Still healing from the trauma of war, two veterans work to free themselves from the anger that continues to burden them.
After suppressing their emotions and isolating themselves from their families for years, the weathered pair embark on a pilgrimage from Wisconsin to California in order to seek forgiveness. Over the course of the trek, Tom and Anthony, who have both served extensive tours overseas, strive to rid themselves of the personal demons that haunt them, while also raising awareness of the terrible and lasting effects of war. The beautiful and moving Almost Sunrise
addresses the unrelenting torment of moral injury and urges those suffering to seek treatment.
“The rocket hit and sent shrapnel into his face and neck area – there was just blood everywhere. They were even trying to manually pump his heart.” Unable to escape from the harrowing and distressing memories that continually plague them, Tom and Anthony's conditioned military mindset bleeds into civilian life. More and more often, they find themselves being sucked into the survival mentality with which they are all-too familiar. Anthony recounts that “you resign yourself to the fact that you might as well consider yourself as already dead”, and that desensitising himself in this way was the only way that he was able to retain some level of sanity.
What does remain engraved in a soldier’s mind, however, is moral injury and that “raw primitive feeling of ‘I did something terribly wrong and I just don’t know whether I was justified – whether I can be forgiven.’” With over 20 veterans taking their lives daily, Katinka Hooyer, postdoctoral fellow at the Medical College of Wisconsin and Tom’s girlfriend, advocates addressing the soldier’s feelings of guilt and shame rather than their fear. In memory of the individuals who have lost their lives during their deployment, as well as those who have committed suicide upon their return home, Tom Voss and Anthony Anderson seek catharsis and relief from this guilt on a 155-day, 2700-mile trek from Milwaukee War Memorial to Santa Monica Pier, Los Angeles.

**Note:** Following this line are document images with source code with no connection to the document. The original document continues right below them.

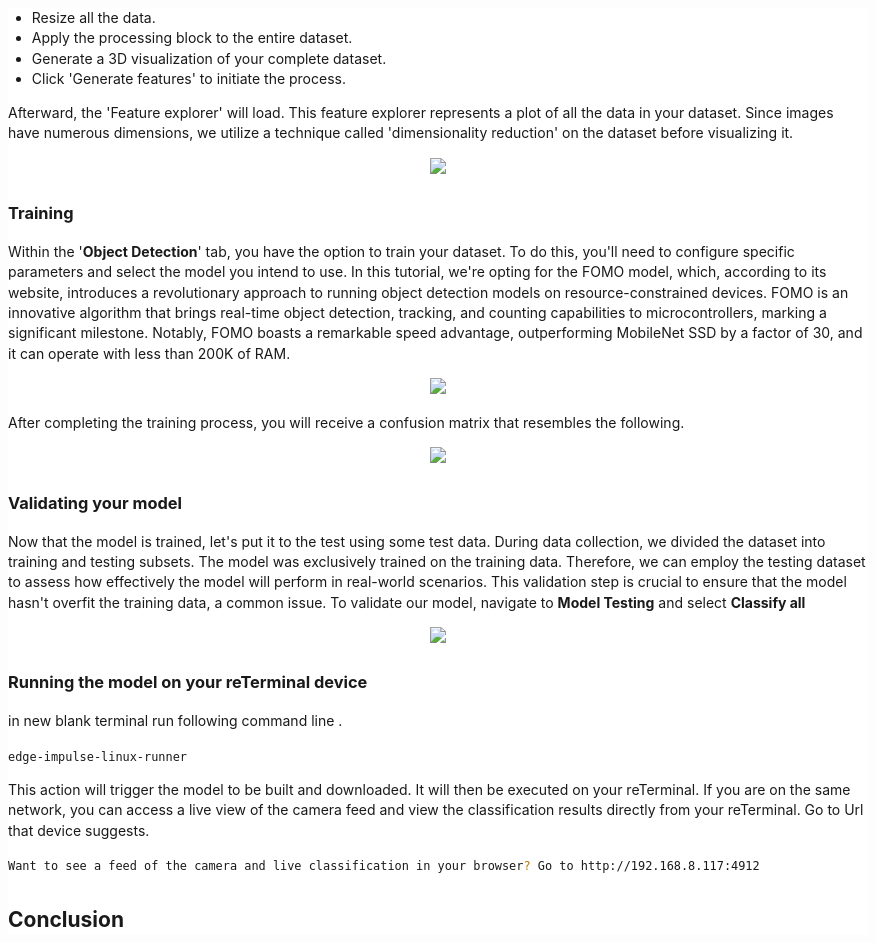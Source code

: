 - Resize all the data.
- Apply the processing block to the entire dataset.
- Generate a 3D visualization of your complete dataset.
- Click 'Generate features' to initiate the process.

Afterward, the 'Feature explorer' will load. This feature explorer represents a plot of all the data in your dataset. Since images have numerous dimensions, we utilize a technique called 'dimensionality reduction' on the dataset before visualizing it.

<center><img width={800} src="https://files.seeedstudio.com/wiki/ReTerminal/ML/generatf.PNG" /></center>

### Training 

Within the '**Object Detection**' tab, you have the option to train your dataset. To do this, you'll need to configure specific parameters and select the model you intend to use. In this tutorial, we're opting for the FOMO model, which, according to its website, introduces a revolutionary approach to running object detection models on resource-constrained devices. FOMO is an innovative algorithm that brings real-time object detection, tracking, and counting capabilities to microcontrollers, marking a significant milestone. Notably, FOMO boasts a remarkable speed advantage, outperforming MobileNet SSD by a factor of 30, and it can operate with less than 200K of RAM.

<center><img width={800} src="https://files.seeedstudio.com/wiki/ReTerminal/ML/training.PNG" /></center>

After completing the training process, you will receive a confusion matrix that resembles the following.

<center><img width={600} src="https://files.seeedstudio.com/wiki/ReTerminal/ML/confutionmat.PNG" height="auto"/></center>

### Validating your model

Now that the model is trained, let's put it to the test using some test data. During data collection, we divided the dataset into training and testing subsets. The model was exclusively trained on the training data. Therefore, we can employ the testing dataset to assess how effectively the model will perform in real-world scenarios. This validation step is crucial to ensure that the model hasn't overfit the training data, a common issue. To validate our model, navigate to **Model Testing** and select **Classify all**

<center><img width={800} src="https://files.seeedstudio.com/wiki/ReTerminal/ML/test.png" height="auto"/></center>

### Running the model on your reTerminal device

in new blank terminal run following command line .

```sh
edge-impulse-linux-runner
```
This action will trigger the model to be built and downloaded. It will then be executed on your reTerminal. If you are on the same network, you can access a live view of the camera feed and view the classification results directly from your reTerminal. Go to Url that device suggests. 

```sh
Want to see a feed of the camera and live classification in your browser? Go to http://192.168.8.117:4912
```
## Conclusion
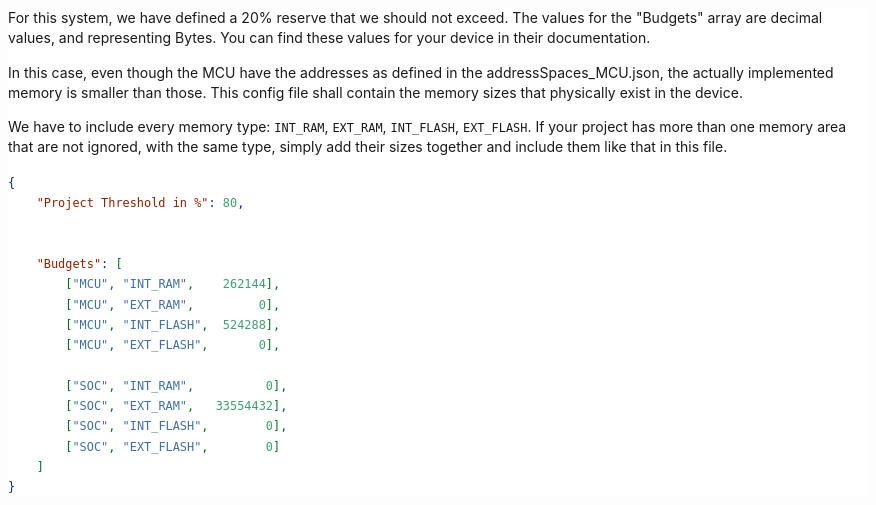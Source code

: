 For this system, we have defined a 20% reserve that we should not exceed. The values for the "Budgets" array 
are decimal values, and representing Bytes. You can find these values for your device in their documentation.

In this case, even though the MCU have the addresses as defined in the addressSpaces_MCU.json, the actually implemented
memory is smaller than those. This config file shall contain the memory sizes that physically exist in the device.  

We have to include every memory type: `INT_RAM`, `EXT_RAM`, `INT_FLASH`, `EXT_FLASH`. If your project has more than one
memory area that are not ignored, with the same type, simply add their sizes together and include them like that in this file. 

```json
{
    "Project Threshold in %": 80,


    "Budgets": [
        ["MCU", "INT_RAM",    262144],
        ["MCU", "EXT_RAM",         0],
        ["MCU", "INT_FLASH",  524288],
        ["MCU", "EXT_FLASH",       0],

        ["SOC", "INT_RAM",          0],
        ["SOC", "EXT_RAM",   33554432],
        ["SOC", "INT_FLASH",        0],
        ["SOC", "EXT_FLASH",        0]
    ]
}
```
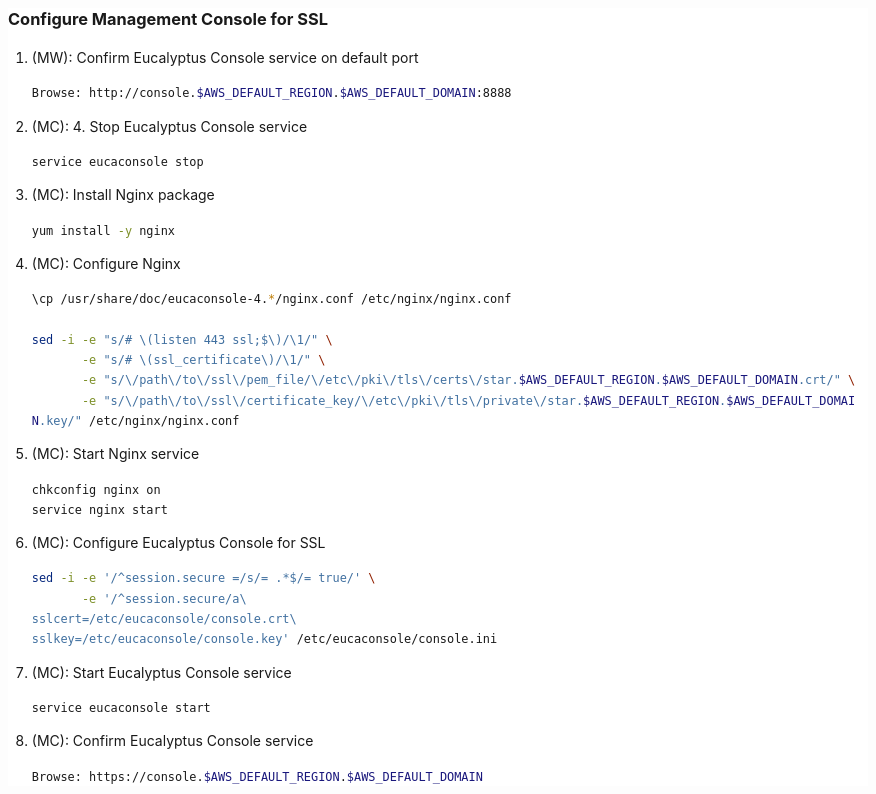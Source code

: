 ### Configure Management Console for SSL

1. (MW): Confirm Eucalyptus Console service on default port

    ```bash
    Browse: http://console.$AWS_DEFAULT_REGION.$AWS_DEFAULT_DOMAIN:8888
    ```

2. (MC):  4. Stop Eucalyptus Console service

    ```bash
    service eucaconsole stop
    ```

3. (MC): Install Nginx package

    ```bash
    yum install -y nginx
    ```

4. (MC): Configure Nginx

    ```bash
    \cp /usr/share/doc/eucaconsole-4.*/nginx.conf /etc/nginx/nginx.conf

    sed -i -e "s/# \(listen 443 ssl;$\)/\1/" \
           -e "s/# \(ssl_certificate\)/\1/" \
           -e "s/\/path\/to\/ssl\/pem_file/\/etc\/pki\/tls\/certs\/star.$AWS_DEFAULT_REGION.$AWS_DEFAULT_DOMAIN.crt/" \
           -e "s/\/path\/to\/ssl\/certificate_key/\/etc\/pki\/tls\/private\/star.$AWS_DEFAULT_REGION.$AWS_DEFAULT_DOMAIN.key/" /etc/nginx/nginx.conf
    ```

7. (MC): Start Nginx service

    ```bash
    chkconfig nginx on
    service nginx start
    ```

8. (MC): Configure Eucalyptus Console for SSL

    ```bash
    sed -i -e '/^session.secure =/s/= .*$/= true/' \
           -e '/^session.secure/a\
    sslcert=/etc/eucaconsole/console.crt\
    sslkey=/etc/eucaconsole/console.key' /etc/eucaconsole/console.ini
    ```

9. (MC): Start Eucalyptus Console service

    ```bash
    service eucaconsole start
    ```

10. (MC): Confirm Eucalyptus Console service

    ```bash
    Browse: https://console.$AWS_DEFAULT_REGION.$AWS_DEFAULT_DOMAIN
    ```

With the help of the spiritual advice of Native American shaman and Father Thomas Keating, a trappist monk who has counselled veterans for over 60 years, and the incorporation of meditative techniques such as the ‘Power Breath’, the men do adopt a more hopeful outlook of the future. “I was in this area where I thought that this was all that life had to give me and all I did was take three steps and here’s everything else.” Upon finding firmer ground, Father Keating affirms that the “human psyche has an extraordinary capacity to revive, so if it only has a crack or a few moments of peace, it knows there’s something beyond the immediate horrors that it saw and that is what frees them.”